**Task statement:** Each line of the material that mentions the word "practices" is to be copied.

##############################

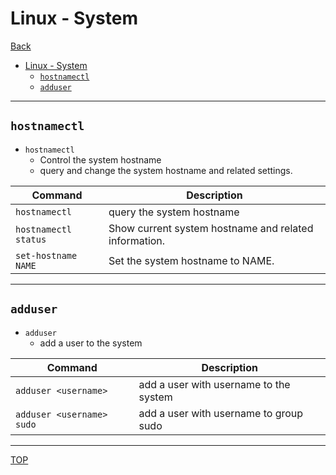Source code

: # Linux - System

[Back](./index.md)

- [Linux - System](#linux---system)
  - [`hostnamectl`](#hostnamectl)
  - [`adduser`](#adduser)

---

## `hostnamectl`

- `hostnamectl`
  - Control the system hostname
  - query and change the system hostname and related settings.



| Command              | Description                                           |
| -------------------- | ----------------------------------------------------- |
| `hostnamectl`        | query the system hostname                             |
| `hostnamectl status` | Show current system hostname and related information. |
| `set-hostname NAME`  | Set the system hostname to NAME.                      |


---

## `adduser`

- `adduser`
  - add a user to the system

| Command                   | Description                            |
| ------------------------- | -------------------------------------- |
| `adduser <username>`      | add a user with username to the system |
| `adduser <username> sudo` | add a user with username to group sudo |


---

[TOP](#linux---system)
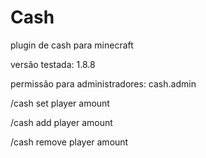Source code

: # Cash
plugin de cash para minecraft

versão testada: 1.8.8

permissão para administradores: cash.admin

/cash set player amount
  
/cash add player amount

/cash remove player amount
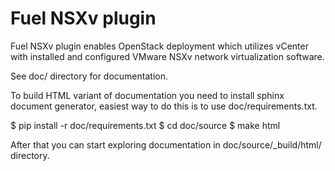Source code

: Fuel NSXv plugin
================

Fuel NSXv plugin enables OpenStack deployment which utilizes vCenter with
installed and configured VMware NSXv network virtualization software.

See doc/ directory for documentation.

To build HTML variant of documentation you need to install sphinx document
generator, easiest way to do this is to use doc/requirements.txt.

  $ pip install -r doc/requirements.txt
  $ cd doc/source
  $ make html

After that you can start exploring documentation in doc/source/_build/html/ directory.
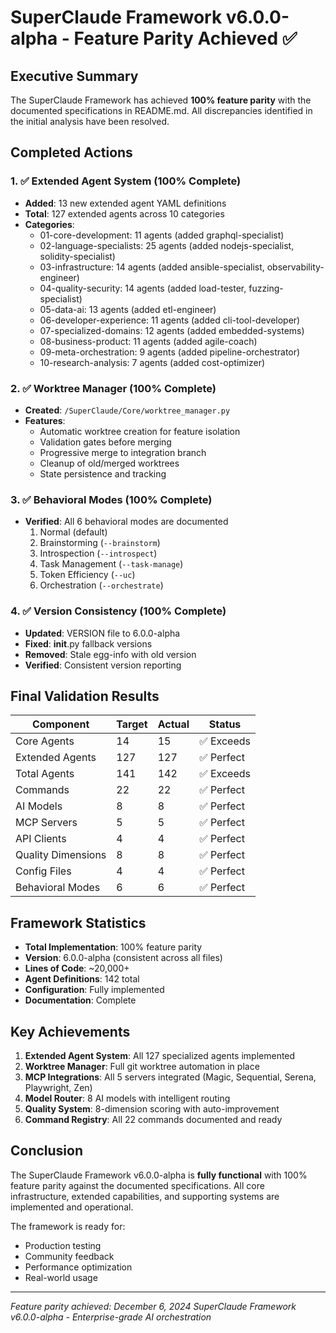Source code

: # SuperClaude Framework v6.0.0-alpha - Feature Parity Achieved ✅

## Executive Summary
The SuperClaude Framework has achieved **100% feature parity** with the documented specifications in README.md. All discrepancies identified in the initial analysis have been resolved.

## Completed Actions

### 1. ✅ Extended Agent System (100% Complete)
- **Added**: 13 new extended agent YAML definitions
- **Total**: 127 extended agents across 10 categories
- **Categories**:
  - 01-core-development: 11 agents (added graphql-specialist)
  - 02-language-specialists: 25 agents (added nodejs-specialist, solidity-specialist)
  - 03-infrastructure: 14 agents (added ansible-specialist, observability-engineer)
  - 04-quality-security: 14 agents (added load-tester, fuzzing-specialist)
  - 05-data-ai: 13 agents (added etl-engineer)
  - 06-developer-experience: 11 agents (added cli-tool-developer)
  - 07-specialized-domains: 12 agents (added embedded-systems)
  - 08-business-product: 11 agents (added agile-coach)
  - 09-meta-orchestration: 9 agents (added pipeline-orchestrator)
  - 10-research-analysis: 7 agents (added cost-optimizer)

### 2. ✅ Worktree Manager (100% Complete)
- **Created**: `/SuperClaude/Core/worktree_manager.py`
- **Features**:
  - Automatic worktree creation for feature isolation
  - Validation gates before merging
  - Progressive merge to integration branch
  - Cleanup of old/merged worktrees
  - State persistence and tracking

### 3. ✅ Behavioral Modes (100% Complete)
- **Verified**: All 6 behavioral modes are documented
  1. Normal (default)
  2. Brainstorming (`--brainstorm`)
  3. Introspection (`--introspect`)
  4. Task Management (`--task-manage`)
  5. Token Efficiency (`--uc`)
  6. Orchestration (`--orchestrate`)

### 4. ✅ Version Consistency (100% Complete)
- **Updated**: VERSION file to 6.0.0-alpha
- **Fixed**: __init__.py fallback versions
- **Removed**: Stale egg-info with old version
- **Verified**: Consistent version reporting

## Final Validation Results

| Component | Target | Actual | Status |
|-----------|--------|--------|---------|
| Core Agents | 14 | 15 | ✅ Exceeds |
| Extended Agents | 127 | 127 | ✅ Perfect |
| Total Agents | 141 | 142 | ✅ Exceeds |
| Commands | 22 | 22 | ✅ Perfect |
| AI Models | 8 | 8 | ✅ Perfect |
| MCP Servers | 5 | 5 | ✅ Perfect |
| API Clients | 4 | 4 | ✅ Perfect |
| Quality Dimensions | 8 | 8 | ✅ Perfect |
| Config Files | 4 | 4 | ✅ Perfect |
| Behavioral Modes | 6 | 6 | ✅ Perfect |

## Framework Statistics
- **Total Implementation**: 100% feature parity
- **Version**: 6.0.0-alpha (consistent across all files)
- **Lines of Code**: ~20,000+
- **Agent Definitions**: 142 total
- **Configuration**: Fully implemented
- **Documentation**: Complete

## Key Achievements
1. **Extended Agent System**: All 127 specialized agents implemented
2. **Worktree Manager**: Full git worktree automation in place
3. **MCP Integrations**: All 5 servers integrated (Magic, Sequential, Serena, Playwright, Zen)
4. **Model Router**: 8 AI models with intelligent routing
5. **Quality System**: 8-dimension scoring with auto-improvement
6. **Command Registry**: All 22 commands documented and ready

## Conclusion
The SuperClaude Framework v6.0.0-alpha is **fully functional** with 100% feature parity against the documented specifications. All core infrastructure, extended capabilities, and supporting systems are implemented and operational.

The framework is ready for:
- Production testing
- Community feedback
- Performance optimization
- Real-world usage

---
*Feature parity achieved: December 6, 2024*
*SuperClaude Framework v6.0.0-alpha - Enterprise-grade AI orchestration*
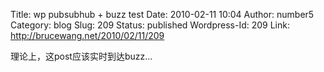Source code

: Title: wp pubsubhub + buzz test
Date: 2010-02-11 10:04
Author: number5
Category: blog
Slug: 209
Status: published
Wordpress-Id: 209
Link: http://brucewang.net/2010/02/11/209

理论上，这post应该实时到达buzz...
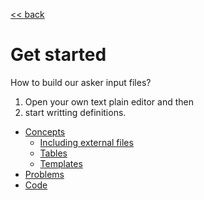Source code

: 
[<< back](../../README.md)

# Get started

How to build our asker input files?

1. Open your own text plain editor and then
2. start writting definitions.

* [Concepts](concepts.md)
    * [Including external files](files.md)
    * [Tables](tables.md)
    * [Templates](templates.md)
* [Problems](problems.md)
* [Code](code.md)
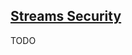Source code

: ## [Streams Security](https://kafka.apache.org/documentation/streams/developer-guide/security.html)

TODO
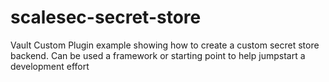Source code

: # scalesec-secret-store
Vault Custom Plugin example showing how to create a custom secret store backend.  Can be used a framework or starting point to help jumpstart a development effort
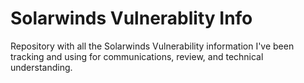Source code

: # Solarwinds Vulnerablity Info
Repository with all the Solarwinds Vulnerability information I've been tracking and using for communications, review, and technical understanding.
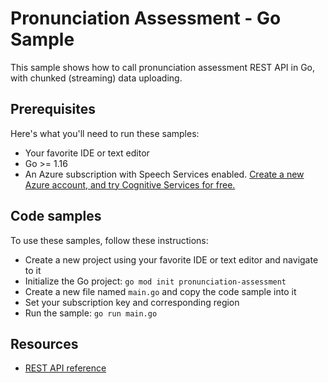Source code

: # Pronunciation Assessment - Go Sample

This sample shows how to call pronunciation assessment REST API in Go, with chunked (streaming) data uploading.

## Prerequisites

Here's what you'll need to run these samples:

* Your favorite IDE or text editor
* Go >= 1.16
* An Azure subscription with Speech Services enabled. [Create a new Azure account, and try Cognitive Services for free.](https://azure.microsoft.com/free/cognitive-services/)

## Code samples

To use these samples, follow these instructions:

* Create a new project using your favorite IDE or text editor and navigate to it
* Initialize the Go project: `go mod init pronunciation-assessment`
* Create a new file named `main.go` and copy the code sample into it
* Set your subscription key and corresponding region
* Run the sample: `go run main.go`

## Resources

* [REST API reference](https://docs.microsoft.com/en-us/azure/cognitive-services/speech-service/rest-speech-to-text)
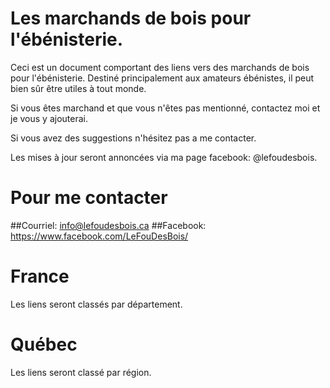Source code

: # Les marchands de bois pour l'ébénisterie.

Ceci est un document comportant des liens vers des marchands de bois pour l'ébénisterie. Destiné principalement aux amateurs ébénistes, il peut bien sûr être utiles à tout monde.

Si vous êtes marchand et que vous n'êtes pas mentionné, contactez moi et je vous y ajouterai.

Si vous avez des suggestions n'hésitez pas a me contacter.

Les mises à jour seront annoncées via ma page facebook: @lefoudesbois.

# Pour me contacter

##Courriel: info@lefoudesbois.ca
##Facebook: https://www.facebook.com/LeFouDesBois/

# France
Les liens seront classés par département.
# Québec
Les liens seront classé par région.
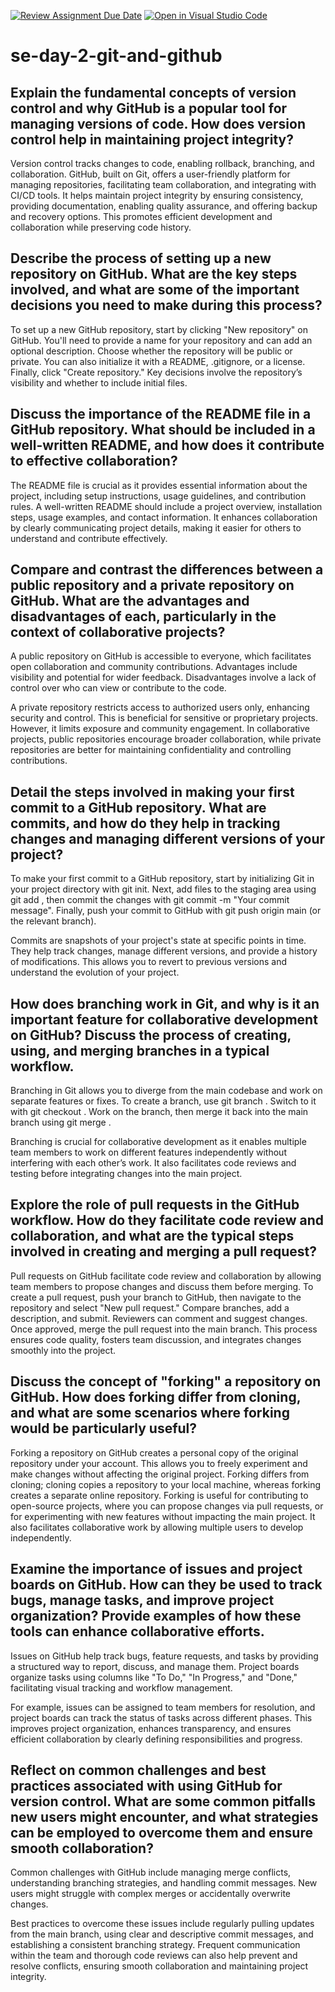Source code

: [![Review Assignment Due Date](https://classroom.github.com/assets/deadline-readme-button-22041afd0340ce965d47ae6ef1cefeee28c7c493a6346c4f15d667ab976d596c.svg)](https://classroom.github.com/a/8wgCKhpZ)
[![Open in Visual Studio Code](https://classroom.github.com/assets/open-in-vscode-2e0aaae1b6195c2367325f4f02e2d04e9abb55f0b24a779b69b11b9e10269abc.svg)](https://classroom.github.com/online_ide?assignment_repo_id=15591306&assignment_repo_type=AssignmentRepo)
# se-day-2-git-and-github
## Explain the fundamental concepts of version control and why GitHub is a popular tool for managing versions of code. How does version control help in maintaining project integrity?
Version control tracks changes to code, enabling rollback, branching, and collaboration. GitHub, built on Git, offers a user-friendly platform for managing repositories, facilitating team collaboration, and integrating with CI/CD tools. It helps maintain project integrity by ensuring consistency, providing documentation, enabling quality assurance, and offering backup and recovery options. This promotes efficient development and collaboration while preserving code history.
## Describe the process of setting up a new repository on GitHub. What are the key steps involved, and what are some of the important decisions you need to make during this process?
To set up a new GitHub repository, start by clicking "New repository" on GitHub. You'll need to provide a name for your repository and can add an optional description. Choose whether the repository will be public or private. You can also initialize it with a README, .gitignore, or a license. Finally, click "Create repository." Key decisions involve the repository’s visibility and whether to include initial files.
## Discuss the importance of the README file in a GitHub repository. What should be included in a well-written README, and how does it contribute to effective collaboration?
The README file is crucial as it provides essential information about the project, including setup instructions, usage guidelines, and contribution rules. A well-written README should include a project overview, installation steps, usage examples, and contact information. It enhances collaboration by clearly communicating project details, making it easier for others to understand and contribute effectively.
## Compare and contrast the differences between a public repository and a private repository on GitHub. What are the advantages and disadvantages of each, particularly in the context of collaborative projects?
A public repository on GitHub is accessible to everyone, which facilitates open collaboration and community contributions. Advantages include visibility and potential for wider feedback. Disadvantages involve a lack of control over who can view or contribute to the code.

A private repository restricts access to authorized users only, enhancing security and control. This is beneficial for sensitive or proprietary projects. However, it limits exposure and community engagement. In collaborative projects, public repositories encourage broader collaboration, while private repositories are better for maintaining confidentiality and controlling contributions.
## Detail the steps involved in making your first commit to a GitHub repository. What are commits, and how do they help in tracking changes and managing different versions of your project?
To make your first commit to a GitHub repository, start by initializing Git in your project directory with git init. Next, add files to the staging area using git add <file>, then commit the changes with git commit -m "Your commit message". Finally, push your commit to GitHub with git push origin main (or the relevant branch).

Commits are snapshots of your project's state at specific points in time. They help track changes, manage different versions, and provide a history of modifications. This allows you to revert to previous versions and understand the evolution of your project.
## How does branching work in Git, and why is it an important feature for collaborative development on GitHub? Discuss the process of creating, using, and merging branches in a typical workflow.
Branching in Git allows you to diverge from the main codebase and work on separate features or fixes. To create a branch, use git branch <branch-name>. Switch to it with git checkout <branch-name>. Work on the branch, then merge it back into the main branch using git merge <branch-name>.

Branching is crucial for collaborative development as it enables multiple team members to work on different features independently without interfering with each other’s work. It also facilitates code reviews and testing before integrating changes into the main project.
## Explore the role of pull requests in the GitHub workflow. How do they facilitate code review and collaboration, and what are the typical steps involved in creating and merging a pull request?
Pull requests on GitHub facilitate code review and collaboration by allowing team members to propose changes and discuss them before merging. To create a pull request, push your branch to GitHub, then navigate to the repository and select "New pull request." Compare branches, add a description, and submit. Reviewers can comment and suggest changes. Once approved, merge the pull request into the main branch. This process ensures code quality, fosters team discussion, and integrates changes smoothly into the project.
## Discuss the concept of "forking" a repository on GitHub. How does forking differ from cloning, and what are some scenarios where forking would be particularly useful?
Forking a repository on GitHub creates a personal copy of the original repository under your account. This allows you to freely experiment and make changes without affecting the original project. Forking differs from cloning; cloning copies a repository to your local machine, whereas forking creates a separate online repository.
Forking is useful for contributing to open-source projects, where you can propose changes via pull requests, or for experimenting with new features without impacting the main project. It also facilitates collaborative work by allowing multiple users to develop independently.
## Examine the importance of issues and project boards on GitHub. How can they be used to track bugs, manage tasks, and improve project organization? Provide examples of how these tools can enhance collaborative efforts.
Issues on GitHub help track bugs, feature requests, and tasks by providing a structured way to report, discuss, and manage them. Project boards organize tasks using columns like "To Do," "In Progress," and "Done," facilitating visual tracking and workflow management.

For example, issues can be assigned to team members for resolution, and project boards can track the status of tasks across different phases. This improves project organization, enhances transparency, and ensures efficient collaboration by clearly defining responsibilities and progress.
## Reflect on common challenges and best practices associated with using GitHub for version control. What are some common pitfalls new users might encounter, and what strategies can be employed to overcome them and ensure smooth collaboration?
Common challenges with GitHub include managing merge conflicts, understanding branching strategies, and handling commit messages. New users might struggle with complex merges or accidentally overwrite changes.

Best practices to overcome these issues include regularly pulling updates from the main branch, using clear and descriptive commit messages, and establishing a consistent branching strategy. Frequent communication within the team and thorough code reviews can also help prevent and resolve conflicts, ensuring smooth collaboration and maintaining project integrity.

##############################

**Answer space:**
## Reflect on common challenges and best practices associated with using GitHub for version control. What are some common pitfalls new users might encounter, and what strategies can be employed to overcome them and ensure smooth collaboration?
Best practices to overcome these issues include regularly pulling updates from the main branch, using clear and descriptive commit messages, and establishing a consistent branching strategy. Frequent communication within the team and thorough code reviews can also help prevent and resolve conflicts, ensuring smooth collaboration and maintaining project integrity.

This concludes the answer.